Vamos ter cenas de violência, que vão implicar a captura de Maggie e Glenn e uma guerra entre as duas facções. Existem perdas de ambos os lados, como é apanágio em Walking Dead e traições inesperadas. Na minha opinião, esta temporada fica marcada por Michonne, que é uma excelente adição ao grupo e o Governador, que representa o vilão que ofusca por completo os zombies.

Esta série tem vindo a elevar a qualidade da narrativa e só posso estar entusiasmado com a próxima temporada. Para quem ainda não acompanha, resta-me apenas recomendar sem hesitação. O apocalipse zombie é apenas uma camada da narrativa, sendo que o mais fascinante para mim são as relações humanas e a evolução das personagens, que é absolutamente soberba.

The Great Wall

A Muralha da China é uma das Sete Maravilhas do Mundo e faz parte do imaginário de várias histórias e lendas chinesas. Esta mega produção, realizada por Zhang Yimou, traz-nos a história de um grupo de mercenários, que procuram confirmar a existência de um pó negro (pólvora), com capacidades bélicas inigualáveis.

A narrativa situa-se no auge da Dinastia Song, abordando o ressurgimento dos Taotie, uma raça proveniente de um cometa e que ataca em períodos de sessenta anos, para castigar o Imperador pela sua ganância.

Matt Damon é William, um mercenário que lutou por várias bandeiras e crenças, sendo acompanhado pelo seu amigo Tovar. Ao serem capturados pelo Exército da Ordem sem Nome, os nossos anti-heróis vão ser confrontados com uma batalha sangrenta, contra um inimigo brutal e que procura ultrapassar a muralha, de forma a dizimar a Capital e o Imperador.

Visualmente, o filme tem uma excelente fotografia, assim como muito CGI, mas consegue ser competente, apresentando algum engenho e criatividade na forma como retrata o General Shao, o Estratega Wang e todo o exército. Como não podia deixar de ser, há uma notória sensação de dever e honra, com os habituais sacrifícios de cliché, aliada a excelentes coreografias de batalha.

Em suma, The Great Wall é um filme repleto de acção, com pouca preocupação com o enredo ou desenvolvimento de personagens. Está longe de ser brilhante, mas se procuram um verdadeiro “filme-pipoca” , esta é uma boa escolha.

Kong: Skull Island

O início deste filme tem como pano de fundo uma “dogfight”, entre um piloto americano (Hank Marlow) e um nipónico (Gunpei Ikari), que termina com o aparecimento de Kong, em plena Skull Island. A premissa desta aventura assenta na descoberta da ilha, por parte de uma organização do Governo Americano, de nome Monarch.

Segue-se o processo de recrutamento da expedição, que inclui cientistas, uma fotógrafa de guerra, membros do exército americano, liderados pelo Tenente Coronel Preston Packard e o Capitão James Conrad, um batedor das Forças Especiais Britânicas.

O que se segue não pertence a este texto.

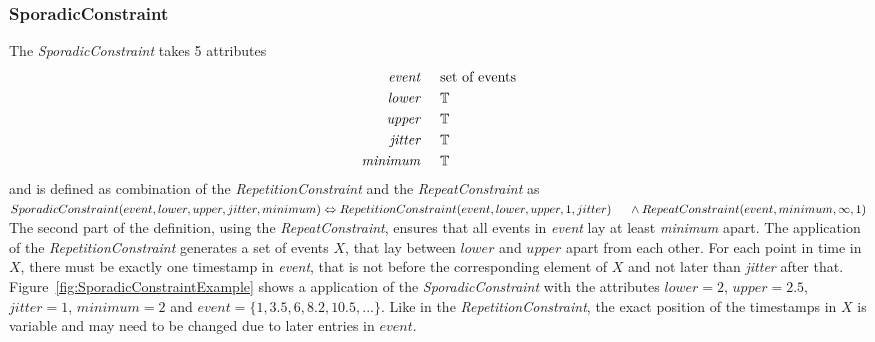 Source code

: 	\subsubsection{SporadicConstraint}
		The \emph{SporadicConstraint} takes 5 attributes
		\begin{align*}
			\emph{event} 	& \hspace{.5cm}\text{set of events}\\
			\emph{lower} 	& \hspace{.5cm}\mathbb{T}\\
			\emph{upper} 	& \hspace{.5cm}\mathbb{T}\\
			\emph{jitter}	& \hspace{.5cm}\mathbb{T}\\
			\emph{minimum}	& \hspace{.5cm}\mathbb{T}
		\end{align*}
		and is defined as combination of the \emph{RepetitionConstraint} and the \emph{RepeatConstraint} as\\[10pt]
		\begin{math}
			SporadicConstraint ( event, lower, upper, jitter, minimum )\\
			\Leftrightarrow RepetitionConstraint(event, lower, upper, 1, jitter)\\
			\hspace*{.5cm}\land RepeatConstraint(event, minimum, \infty, 1)
		\end{math}\\[10pt]
		The second part of the definition, using the \emph{RepeatConstraint}, ensures that all events in \emph{event} lay at least \emph{minimum} apart. The application of the \emph{RepetitionConstraint} generates a set of events $X$, that lay between $lower$ and $upper$ apart from each other. For each point in time in $X$, there must be exactly one timestamp in \emph{event}, that is not before the corresponding element of $X$ and not later than \emph{jitter} after that.\\
		Figure~\ref{fig:SporadicConstraintExample} shows a application of the \emph{SporadicConstraint} with the attributes $lower=2$, $upper=2.5$, $jitter=1$, $minimum=2$ and $event=\{1, 3.5, 6, 8.2, 10.5,...\}$. Like in the \emph{RepetitionConstraint}, the exact position of the timestamps in $X$ is variable and may need to be changed due to later entries in $event$.
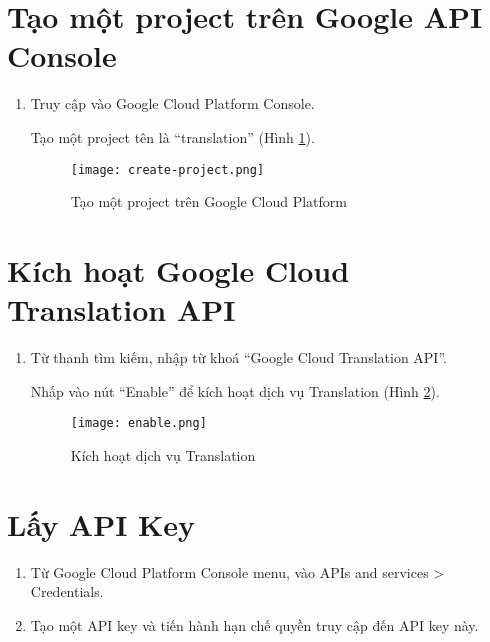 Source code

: \documentclass[../thesis.tex]{subfiles}
\begin{document}
\section{Tạo một project trên Google API Console}

\begin{enumerate}
	\item Truy cập vào Google Cloud Platform Console.
	\begin{item}
	Tạo một project tên là ``translation'' (Hình \ref{Tao mot project tren Google Cloud Platform}).
	\begin{figure}
		\texttt{[image: create-project.png]}
		\caption{Tạo một project trên Google Cloud Platform}
		\label{Tao mot project tren Google Cloud Platform}
	\end{figure}
	\end{item}
\end{enumerate}

\section{Kích hoạt Google Cloud Translation API}
\begin{enumerate}
	\item Từ thanh tìm kiếm, nhập từ khoá ``Google Cloud Translation API''.
	\begin{item}
	Nhấp vào nút ``Enable'' để kích hoạt dịch vụ Translation (Hình \ref{Kich hoat dich vu Translation}).
	\begin{figure}
		\texttt{[image: enable.png]}
		\caption{Kích hoạt dịch vụ Translation}
		\label{Kich hoat dich vu Translation}
	\end{figure}
	\end{item}
\end{enumerate}


\section{Lấy API Key}
\begin{enumerate}
	\item Từ Google Cloud Platform Console menu, vào APIs and services > Credentials.
	\item Tạo một API key và tiến hành hạn chế quyền truy cập đến API key này.
\end{enumerate}
\end{document}
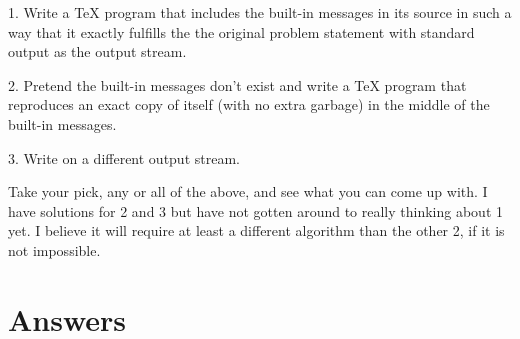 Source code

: 1. Write a TeX program that includes the built-in messages in its
source in such a way that it exactly fulfills the the original problem
statement with standard output as the output stream.

2. Pretend the built-in messages don't exist and write a TeX program
that reproduces an exact copy of itself (with no extra garbage)
in the middle of the built-in messages.

3. Write on a different output stream.

Take your pick, any or all of the above, and see what you can come up
with. I have solutions for 2 and 3 but have not gotten around to really
thinking about 1 yet. I believe it will require at least a different
algorithm than the other 2, if it is not impossible.


\section{Answers}

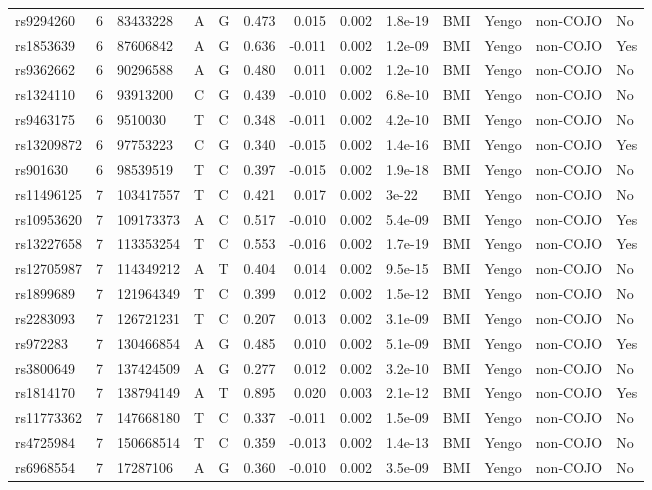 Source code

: \documentclass[11pt,twoside]{bristolthesis}
\begin{document}
\begin{longtable}[t]{lrlllrrrlllll}
rs9294260 & 6 & 83433228 & A & G & 0.473 & 0.015 & 0.002 & 1.8e-19 & BMI & Yengo & non-COJO & No\\
rs1853639 & 6 & 87606842 & A & G & 0.636 & -0.011 & 0.002 & 1.2e-09 & BMI & Yengo & non-COJO & Yes\\
\addlinespace
rs9362662 & 6 & 90296588 & A & G & 0.480 & 0.011 & 0.002 & 1.2e-10 & BMI & Yengo & non-COJO & No\\
rs1324110 & 6 & 93913200 & C & G & 0.439 & -0.010 & 0.002 & 6.8e-10 & BMI & Yengo & non-COJO & No\\
rs9463175 & 6 & 9510030 & T & C & 0.348 & -0.011 & 0.002 & 4.2e-10 & BMI & Yengo & non-COJO & No\\
rs13209872 & 6 & 97753223 & C & G & 0.340 & -0.015 & 0.002 & 1.4e-16 & BMI & Yengo & non-COJO & Yes\\
rs901630 & 6 & 98539519 & T & C & 0.397 & -0.015 & 0.002 & 1.9e-18 & BMI & Yengo & non-COJO & No\\
\addlinespace
rs11496125 & 7 & 103417557 & T & C & 0.421 & 0.017 & 0.002 & 3e-22 & BMI & Yengo & non-COJO & No\\
rs10953620 & 7 & 109173373 & A & C & 0.517 & -0.010 & 0.002 & 5.4e-09 & BMI & Yengo & non-COJO & Yes\\
rs13227658 & 7 & 113353254 & T & C & 0.553 & -0.016 & 0.002 & 1.7e-19 & BMI & Yengo & non-COJO & Yes\\
rs12705987 & 7 & 114349212 & A & T & 0.404 & 0.014 & 0.002 & 9.5e-15 & BMI & Yengo & non-COJO & No\\
rs1899689 & 7 & 121964349 & T & C & 0.399 & 0.012 & 0.002 & 1.5e-12 & BMI & Yengo & non-COJO & No\\
\addlinespace
rs2283093 & 7 & 126721231 & T & C & 0.207 & 0.013 & 0.002 & 3.1e-09 & BMI & Yengo & non-COJO & No\\
rs972283 & 7 & 130466854 & A & G & 0.485 & 0.010 & 0.002 & 5.1e-09 & BMI & Yengo & non-COJO & Yes\\
rs3800649 & 7 & 137424509 & A & G & 0.277 & 0.012 & 0.002 & 3.2e-10 & BMI & Yengo & non-COJO & No\\
rs1814170 & 7 & 138794149 & A & T & 0.895 & 0.020 & 0.003 & 2.1e-12 & BMI & Yengo & non-COJO & Yes\\
rs11773362 & 7 & 147668180 & T & C & 0.337 & -0.011 & 0.002 & 1.5e-09 & BMI & Yengo & non-COJO & No\\
\addlinespace
rs4725984 & 7 & 150668514 & T & C & 0.359 & -0.013 & 0.002 & 1.4e-13 & BMI & Yengo & non-COJO & No\\
rs6968554 & 7 & 17287106 & A & G & 0.360 & -0.010 & 0.002 & 3.5e-09 & BMI & Yengo & non-COJO & No\\

\end{longtable}
\end{document}
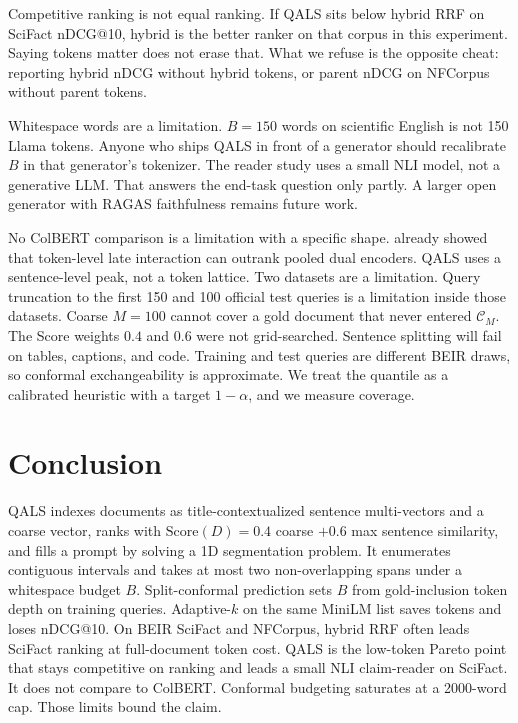 \documentclass[preprint,12pt,authoryear]{elsarticle}
\begin{document}
Competitive ranking is not equal ranking. If QALS sits below hybrid RRF on SciFact nDCG@10, hybrid is the better ranker on that corpus in this experiment. Saying tokens matter does not erase that. What we refuse is the opposite cheat: reporting hybrid nDCG without hybrid tokens, or parent nDCG on NFCorpus without parent tokens.

Whitespace words are a limitation. \(B=150\) words on scientific English is not 150 Llama tokens. Anyone who ships QALS in front of a generator should recalibrate \(B\) in that generator's tokenizer. The reader study uses a small NLI model, not a generative LLM. That answers the end-task question only partly. A larger open generator with RAGAS faithfulness remains future work.

No ColBERT comparison is a limitation with a specific shape. \citet{khattab2020colbert} already showed that token-level late interaction can outrank pooled dual encoders. QALS uses a sentence-level peak, not a token lattice. Two datasets are a limitation. Query truncation to the first 150 and 100 official test queries is a limitation inside those datasets. Coarse \(M=100\) cannot cover a gold document that never entered \(\mathcal{C}_M\). The Score weights \(0.4\) and \(0.6\) were not grid-searched. Sentence splitting will fail on tables, captions, and code. Training and test queries are different BEIR draws, so conformal exchangeability is approximate. We treat the quantile as a calibrated heuristic with a target \(1-\alpha\), and we measure coverage.

\section{Conclusion}
QALS indexes documents as title-contextualized sentence multi-vectors and a coarse vector, ranks with \(\mathrm{Score}(D)=0.4\) coarse \(+0.6\) max sentence similarity, and fills a prompt by solving a 1D segmentation problem. It enumerates contiguous intervals and takes at most two non-overlapping spans under a whitespace budget \(B\). Split-conformal prediction sets \(B\) from gold-inclusion token depth on training queries. Adaptive-\(k\) on the same MiniLM list saves tokens and loses nDCG@10. On BEIR SciFact and NFCorpus, hybrid RRF often leads SciFact ranking at full-document token cost. QALS is the low-token Pareto point that stays competitive on ranking and leads a small NLI claim-reader on SciFact. It does not compare to ColBERT. Conformal budgeting saturates at a 2000-word cap. Those limits bound the claim.
\end{document}
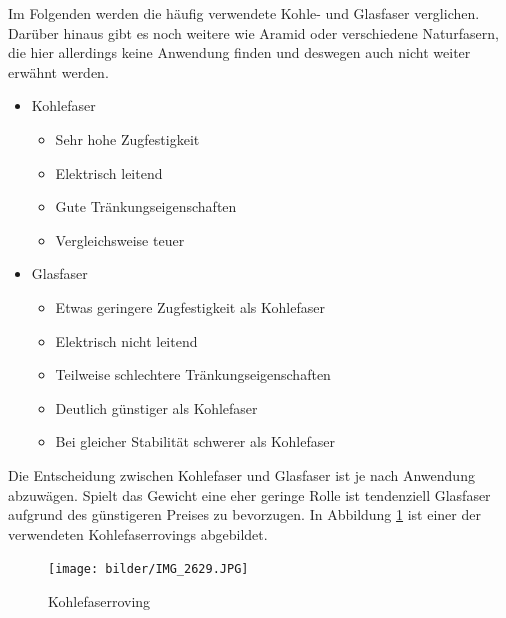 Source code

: \documentclass[paper=A4,pagesize,DIV=18, 12pt,listof=totoc,bibliography=totoc,headings=optiontohead,open=any]{article}
\begin{document}
Im Folgenden werden die häufig verwendete Kohle- und Glasfaser verglichen. Darüber hinaus gibt es noch weitere wie Aramid oder verschiedene Naturfasern, die hier allerdings keine Anwendung finden und deswegen auch nicht weiter erwähnt werden.

\begin{itemize}
	\item Kohlefaser
	\begin{itemize}
		\item Sehr hohe Zugfestigkeit
		\item Elektrisch leitend
		\item Gute Tränkungseigenschaften
		\item Vergleichsweise teuer
	\end{itemize}
	\item Glasfaser
	\begin{itemize}
		\item Etwas geringere Zugfestigkeit als Kohlefaser
		\item Elektrisch nicht leitend
		\item Teilweise schlechtere Tränkungseigenschaften
		\item Deutlich günstiger als Kohlefaser
		\item Bei gleicher Stabilität schwerer als Kohlefaser
	\end{itemize}
\end{itemize}

Die Entscheidung zwischen Kohlefaser und Glasfaser ist je nach Anwendung abzuwägen. Spielt das Gewicht eine eher geringe Rolle ist tendenziell Glasfaser aufgrund des günstigeren Preises zu bevorzugen. 
In Abbildung \ref{fig:roving} ist einer der verwendeten Kohlefaserrovings abgebildet. \cite{r_g_handbuch}
\begin{figure}[H]
	\centering
	\texttt{[image: bilder/IMG\_2629.JPG]}
	\caption{Kohlefaserroving} 
	\label{fig:roving}
\end{figure}

\end{document}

Temporalmente, a acção decorre imediatamente após a guerra no Vietnam, sendo notória a tentativa de obter um feel “Apocalypse Now”. Assim que a equipa entra na Ilha, temos o primeiro confronto com Kong, que consegue dizimar as forças americanas, assim como os helicópteros, eliminando o único meio de transporte disponível para a extracção.

Segue-se uma verdadeira luta pela sobrevivência, em que vai lentamente vamos descobrindo o papel de Kong no ecossistema da Ilha. A abordagem utilizada é muito semelhante a Godzilla, funcionando com uma forma de equilíbrio natural entre as várias espécies.

Os nossos heróis vão encontrar uma tribo local, assim como um sobrevivente da Segunda Grande Guerra, que lhes dará a conhecer os Skullcrawler, uma raça que vive no subsolo e que foi despertada pelas cargas sísmicas e explosões realizadas pelas forças militares.

No último acto da narrativa, temos a batalha final entre Packard, Kong e o Skullcrawler, assim como a tentativa de chegar à parte norte da Ilha, onde podem ser resgatados por um transporte aéreo. No global, estamos perante um filme competente, fluido e com excelentes cenas de acção. Em termos de interpretações, destaque para John C. Reilly e Samuel L. Jackson, que conferem aquele toque extra de classe.

Recomendo apenas que aguardem pelo final dos créditos, dado que existe uma cena que sugere uma sequela, mas focada em Godzilla (temos igualmente imagens de Rodan, Mothra e King Ghidorah).